A Associação Brasileira de Energia Solar Fotovoltaica (Absolar) e a Associação Brasileira de Geração Distribuída (ABGD) divulgaram uma nota conjunta em que manifestam apoio à fiscalização de possíveis irregularidades em sistemas de micro e minigeração distribuída (MMGD), ao mesmo tempo em que contestam estimativas que apontam entre 12 GW e 15 GW de capacidade irregular conectada à rede elétrica.
O posicionamento ocorre em meio ao debate sobre supostas fraudes e ampliações não autorizadas em sistemas de geração distribuída (GD), tema que ganhou destaque nos últimos meses após declarações de agentes do setor sobre possíveis impactos bilionários para os consumidores de energia.

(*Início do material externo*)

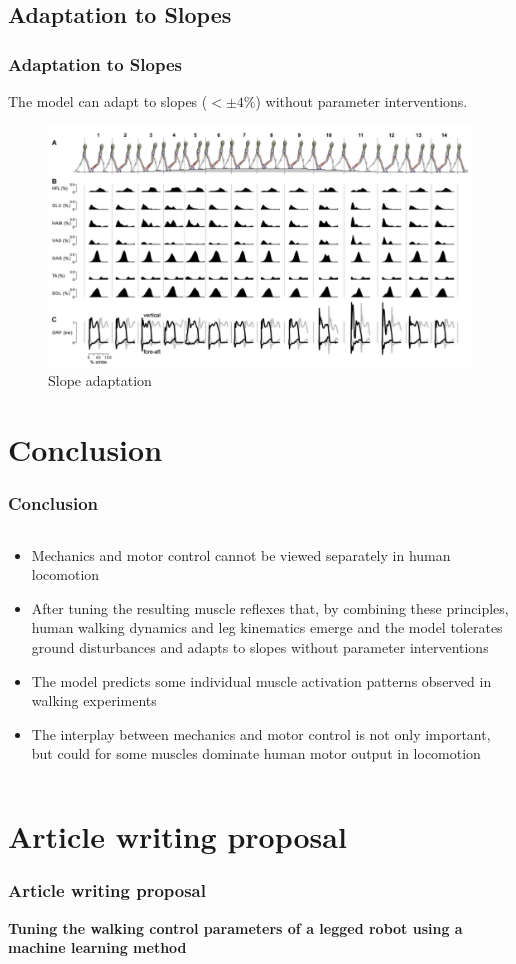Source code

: \documentclass[10pt]{beamer}
\begin{document}
\subsection[Results]{Adaptation to Slopes}

\begin{frame}
	\frametitle{Adaptation to Slopes}
	
	The model can adapt to slopes ($ < \pm 4\% $) without parameter interventions.
	
	\begin{figure}
		\centering
		\includegraphics[height=.65\textheight]{images/slope_adaptation.pdf}
		\caption{Slope adaptation}	
	\end{figure}
	
\end{frame}

\section{Conclusion}	
\begin{frame}
	\frametitle{Conclusion}
	
	\begin{columns}
		\begin{column}{1.0\textwidth}
			\begin{itemize}
				\item Mechanics and motor control cannot be viewed separately in human locomotion
				\item After tuning the resulting muscle reflexes that, by combining these principles, human walking dynamics and leg kinematics emerge and the model tolerates ground disturbances and adapts to slopes without parameter interventions
				\item The model predicts some individual muscle activation patterns observed in walking experiments
				\item The interplay between mechanics and motor control is not only important, but could for some muscles dominate human motor output in locomotion
			\end{itemize}
		\end{column}
	\end{columns}
\end{frame}

\section{Article writing proposal}
	\begin{frame}
	\frametitle{Article writing proposal}
	\centering
	\LARGE
	\bf
	Tuning the walking control parameters of a legged robot using a machine learning method
\end{frame}
\end{document}
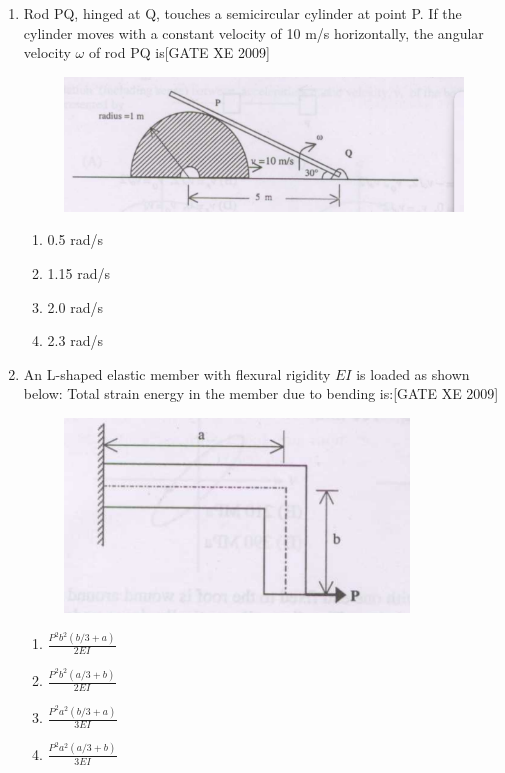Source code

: \documentclass[journal,12pt,onecolumn]{IEEEtran}
\theoremstyle{remark}
\begin{document}
\begin{enumerate}
\item Rod PQ, hinged at Q, touches a semicircular cylinder at point P. If the cylinder moves with a constant velocity of 10 m/s horizontally, the angular velocity $\omega$ of rod PQ is\hfill[GATE XE 2009] 

\begin{figure}[H]
    \centering
    \includegraphics[width=0.5\linewidth]{figs/fig14.png}
    \caption*{}
    \label{fig:Q 73}
\end{figure}
\begin{multicols}{2}
\begin{enumerate}
    \item 0.5 rad/s
    \item 1.15 rad/s
    \item 2.0 rad/s
    \item 2.3 rad/s
\end{enumerate}
\end{multicols}

\item An L-shaped elastic member with flexural rigidity $EI$ is loaded as shown below:
Total strain energy in the member due to bending is:\hfill[GATE XE 2009]

\begin{figure}[H]
    \centering
    \includegraphics[width=0.5\linewidth]{figs/fig15.png}
    \caption*{}
    \label{fig:Q 74}
\end{figure}
  
   

\begin{multicols}{2}
\begin{enumerate}
    \item $\frac{P^2 b^2 (b/3 + a)}{2EI}$
    \item $\frac{P^2 b^2 (a/3 + b)}{2EI}$
    \item $\frac{P^2 a^2 (b/3 + a)}{3EI}$
    \item $\frac{P^2 a^2 (a/3 + b)}{3EI}$
\end{enumerate}
\end{multicols}



\end{enumerate}
\end{document}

Na nota, as entidades afirmam repudiar práticas irregulares, incluindo ampliação não autorizada de potência nominal instalada, adulteração de cadastros e uso indevido do Sistema de Compensação de Energia Elétrica (SCEE). Segundo as associações, tais condutas prejudicam consumidores, comprometem a operação do sistema elétrico e afetam a credibilidade das empresas que atuam regularmente no mercado.
As entidades também declararam apoio à atuação fiscalizatória da Agência Nacional de Energia Elétrica (Aneel) e das distribuidoras de energia, defendendo a aplicação das penalidades previstas na regulamentação vigente quando irregularidades forem comprovadas.
Ao mesmo tempo, Absolar e ABGD questionam a consistência das estimativas que têm circulado sobre a dimensão do problema. De acordo com a nota, números que apontam de 12 GW a 15 GW de capacidade distribuída irregular e impactos bilionários nas tarifas de energia vêm sendo divulgados sem que tenham sido apresentados critérios ou metodologias passíveis de auditoria independente.
“As estimativas que apontam 12 a 15 GW de capacidade distribuída irregular e impactos bilionários nas tarifas têm circulado na imprensa sem critérios e metodologia passíveis de auditoria independente”, afirmam as entidades.
As associações defendem que dados sem transparência metodológica não devem ser tratados como fatos consolidados nem servir de base para medidas regulatórias de grande alcance sem comprovação técnica robusta.
Em maio, quando começaram a circular informações sobre uma suposta capacidade de geração distribuída não informada às distribuidoras nessa ordem de grandeza, o Operador Nacional do Sistema Elétrico (ONS) informou à pv magazine Brasil, por meio de assessoria de imprensa, que desconhecia tal estimativa.
Na nota, Absolar e ABGD também argumentam que é necessário diferenciar situações distintas, como fraudes deliberadas, divergências de interpretação regulatória e falhas administrativas ou cadastrais sem má-fé. Segundo as entidades, cada caso exige tratamento específico e proporcional.
Para as associações, a generalização de diferentes situações sob uma mesma narrativa pode gerar insegurança jurídica e regulatória para consumidores e investidores, além de dificultar a busca por soluções equilibradas para o setor elétrico.
O documento conclui reafirmando o compromisso das entidades com a fiscalização de irregularidades e com a defesa de um ambiente regulatório que puna violações comprovadas, preservando ao mesmo tempo a segurança jurídica dos agentes que atuam em conformidade com as regras do setor.